Sunday, January 02, 2005

What is the afterlife really like?

· I have written a few times of Streams in the Desert, a book of daily devotional readings by the early 20th Century missionary, L.G. Cowman, that I read most mornings. This morning’s message was fairly typical, “…Not many of us are living at our best… We do not know what is lost by our self indulgence, what glory awaits us if we only have the courage to climb, or what blessings we will find if we only ascend the mountains of God.
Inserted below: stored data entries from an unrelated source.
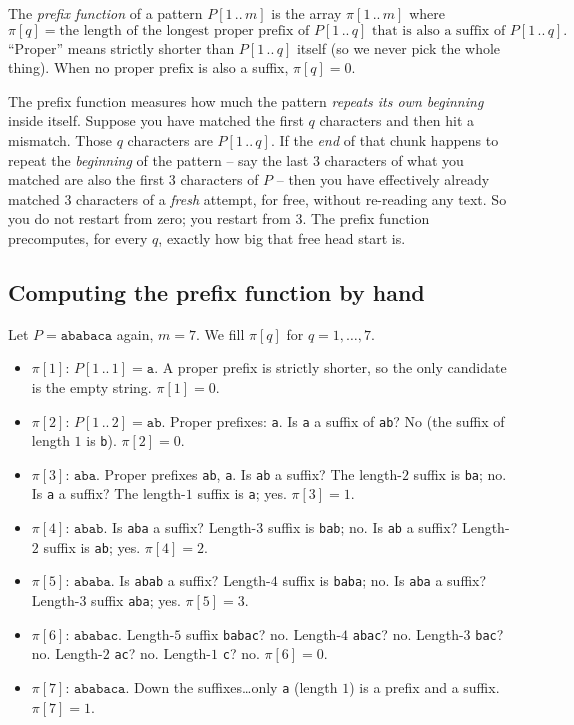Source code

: \begin{definition}
\label{ch31:def-prefix}
The \emph{prefix function} of a pattern $P[1\,..\,m]$ is the array
$\pi[1\,..\,m]$ where
\[
  \pi[q] = \text{the length of the longest proper prefix of } P[1\,..\,q]
  \text{ that is also a suffix of } P[1\,..\,q].
\]
``Proper'' means strictly shorter than $P[1\,..\,q]$ itself (so we never pick the
whole thing). When no proper prefix is also a suffix, $\pi[q] = 0$.
\end{definition}

\begin{intuitionbox}
The prefix function measures how much the pattern \emph{repeats its own
beginning} inside itself. Suppose you have matched the first $q$ characters and
then hit a mismatch. Those $q$ characters are $P[1\,..\,q]$. If the \emph{end} of
that chunk happens to repeat the \emph{beginning} of the pattern -- say the
last $3$ characters of what you matched are also the first $3$ characters of $P$
-- then you have effectively already matched $3$ characters of a \emph{fresh}
attempt, for free, without re-reading any text. So you do not restart from zero;
you restart from $3$. The prefix function precomputes, for every $q$, exactly how
big that free head start is.
\end{intuitionbox}

\subsection{Computing the prefix function by hand}

Let $P = \texttt{ababaca}$ again, $m=7$. We fill $\pi[q]$ for $q=1,\ldots,7$.

\begin{itemize}
\item $\pi[1]$: $P[1\,..\,1]=\texttt{a}$. A proper prefix is strictly shorter, so
the only candidate is the empty string. $\pi[1]=0$.
\item $\pi[2]$: $P[1\,..\,2]=\texttt{ab}$. Proper prefixes: \texttt{a}. Is
\texttt{a} a suffix of \texttt{ab}? No (the suffix of length $1$ is \texttt{b}).
$\pi[2]=0$.
\item $\pi[3]$: $\texttt{aba}$. Proper prefixes \texttt{ab}, \texttt{a}. Is
\texttt{ab} a suffix? The length-$2$ suffix is \texttt{ba}; no. Is \texttt{a} a
suffix? The length-$1$ suffix is \texttt{a}; yes. $\pi[3]=1$.
\item $\pi[4]$: $\texttt{abab}$. Is \texttt{aba} a suffix? Length-$3$ suffix is
\texttt{bab}; no. Is \texttt{ab} a suffix? Length-$2$ suffix is \texttt{ab};
yes. $\pi[4]=2$.
\item $\pi[5]$: $\texttt{ababa}$. Is \texttt{abab} a suffix? Length-$4$ suffix is
\texttt{baba}; no. Is \texttt{aba} a suffix? Length-$3$ suffix \texttt{aba};
yes. $\pi[5]=3$.
\item $\pi[6]$: $\texttt{ababac}$. Length-$5$ suffix \texttt{babac}? no.
Length-$4$ \texttt{abac}? no. Length-$3$ \texttt{bac}? no. Length-$2$
\texttt{ac}? no. Length-$1$ \texttt{c}? no. $\pi[6]=0$.
\item $\pi[7]$: $\texttt{ababaca}$. Down the suffixes\ldots only \texttt{a}
(length $1$) is a prefix and a suffix. $\pi[7]=1$.
\end{itemize}


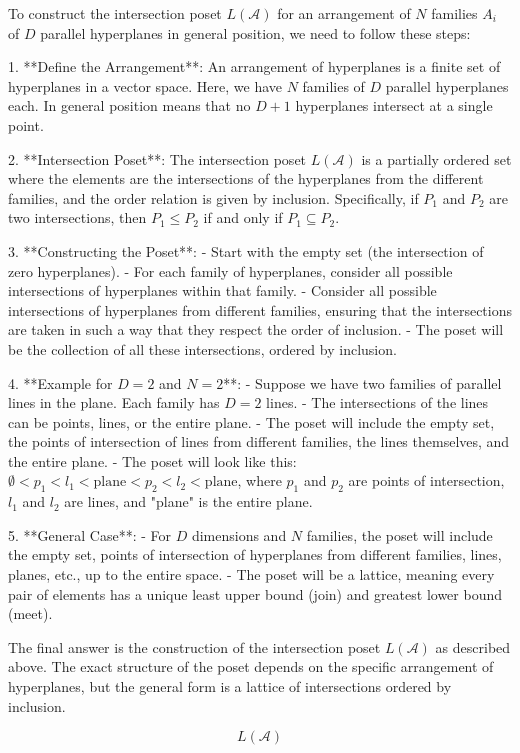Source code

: To construct the intersection poset \( L(\mathcal{A}) \) for an arrangement of \( N \) families \( A_i \) of \( D \) parallel hyperplanes in general position, we need to follow these steps:

1. **Define the Arrangement**: An arrangement of hyperplanes is a finite set of hyperplanes in a vector space. Here, we have \( N \) families of \( D \) parallel hyperplanes each. In general position means that no \( D+1 \) hyperplanes intersect at a single point.

2. **Intersection Poset**: The intersection poset \( L(\mathcal{A}) \) is a partially ordered set where the elements are the intersections of the hyperplanes from the different families, and the order relation is given by inclusion. Specifically, if \( P_1 \) and \( P_2 \) are two intersections, then \( P_1 \leq P_2 \) if and only if \( P_1 \subseteq P_2 \).

3. **Constructing the Poset**:
   - Start with the empty set (the intersection of zero hyperplanes).
   - For each family of hyperplanes, consider all possible intersections of hyperplanes within that family.
   - Consider all possible intersections of hyperplanes from different families, ensuring that the intersections are taken in such a way that they respect the order of inclusion.
   - The poset will be the collection of all these intersections, ordered by inclusion.

4. **Example for \( D = 2 \) and \( N = 2 \)**:
   - Suppose we have two families of parallel lines in the plane. Each family has \( D = 2 \) lines.
   - The intersections of the lines can be points, lines, or the entire plane.
   - The poset will include the empty set, the points of intersection of lines from different families, the lines themselves, and the entire plane.
   - The poset will look like this: \(\emptyset < p_1 < l_1 < \text{plane} < p_2 < l_2 < \text{plane}\), where \( p_1 \) and \( p_2 \) are points of intersection, \( l_1 \) and \( l_2 \) are lines, and "plane" is the entire plane.

5. **General Case**:
   - For \( D \) dimensions and \( N \) families, the poset will include the empty set, points of intersection of hyperplanes from different families, lines, planes, etc., up to the entire space.
   - The poset will be a lattice, meaning every pair of elements has a unique least upper bound (join) and greatest lower bound (meet).

The final answer is the construction of the intersection poset \( L(\mathcal{A}) \) as described above. The exact structure of the poset depends on the specific arrangement of hyperplanes, but the general form is a lattice of intersections ordered by inclusion.

\[
\boxed{L(\mathcal{A})}
\]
· It is the nature of the afterlife that I have been puzzling about. Christian doctrine speaks of unremitting joy, of ‘living in glory’ and like phrases. This phrasing seems draw on peak human experiences of human being as a point of reference. But a peak experience – an act of creativity, a professional achievement, viewing a beautiful sunset or a full moon illuminating turbulent seas in the aftermath of a typhoon, an indelible moment of physical, psychic and spiritual union in loving relationship – is a source of joy because it is unique, because it is distinguishable from the flat lands that surround it.
· The Buddhist concept of Nirvana (Nibbana), linked to the concept of the reincarnation of the soul is different, and more difficult to grasp. (Perhaps Jesus simply did not live long enough as a human being to spell out this element of his revelations clearly.)One definition is “the ultimate truth” but this may simply be substituting one undefined phrase for another. Zen masters try to have their students grasp the idea of Nibbana by meditating on Koans such as “the gateless gate,” “the sound of one hand clapping” and others.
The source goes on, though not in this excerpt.